What should be done to prevent colon cancer?
From the age of 50, statutory health insurers are entitled to an annual test for hidden blood in the stool to detect colorectal cancer. In addition, every legally insured person has two colonoscopes available for early detection. Experts from the German Cancer Research Center explain when these should best be carried out.
The German Cancer Research Center recently conducted an investigation to determine when the best time is to have a colonoscopy to reveal colon cancer at the earliest possible stage. The results were recently published in the specialist journal "The BMJ".
When should you have a colonoscopy?
The risk of developing colorectal cancer increases with age. Therefore, doctors recommend performing the first colonoscopy (colonoscopy) from the age of 50 in men and the age of 55 in women. As a rule of thumb, the second colonoscopy was performed ten years later.

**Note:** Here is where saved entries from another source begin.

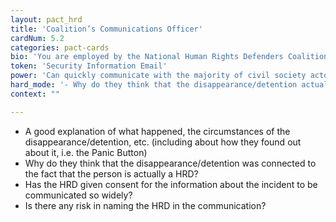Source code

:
 ```yaml
---
layout: pact_hrd
title: 'Coalition’s Communications Officer'
cardNum: 5.2
categories: pact-cards
bio: 'You are employed by the National Human Rights Defenders Coalition and your job as the Communications Officer is to ensure that all members (NGO and independents) receive timely and accurate information that can help them in their work - including information about security incidents with other members, trends in threats and attacks, etc. Obviously, sharing information about security incidents can have serious impacts, so all information must be well verified.'
token: 'Security Information Email'
power: 'Can quickly communicate with the majority of civil society actors in the country'
hard_mode: '- Why do they think that the disappearance/detention actually has relevance to the security of other members of the Coalition? - What response plan has been set up? Who is involved? How would the email fit into other responses that are being planned? - Is there any risk to the recipients of the email in receiving this information?'
context: ""

---
```


- A good explanation of what happened, the circumstances of the disappearance/detention, etc. (including about how they found out about it, i.e. the Panic Button)
- Why do they think that the disappearance/detention was connected to the fact that the person is actually a HRD?
- Has the HRD given consent for the information about the incident to be communicated so widely?
- Is there any risk in naming the HRD in the communication?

Researchers checked the recommendations
Researchers at the German Cancer Research Center have now systematically analyzed whether this time interval should still be given as a recommendation. A systematic analysis showed that the ten-year period makes sense, but cannot be generally recommended. For some patients, other deadlines seem to make more sense.
Search for findings
"What was missing so far was a systematic examination of the detection rates of relevant findings in follow-up colonoscopy in order to determine the period after which a follow-up examination should be advised," explains prevention expert Hermann Brenner from the German Cancer Research Center. His team examined 28 individual colorectal cancer studies to determine the right time period.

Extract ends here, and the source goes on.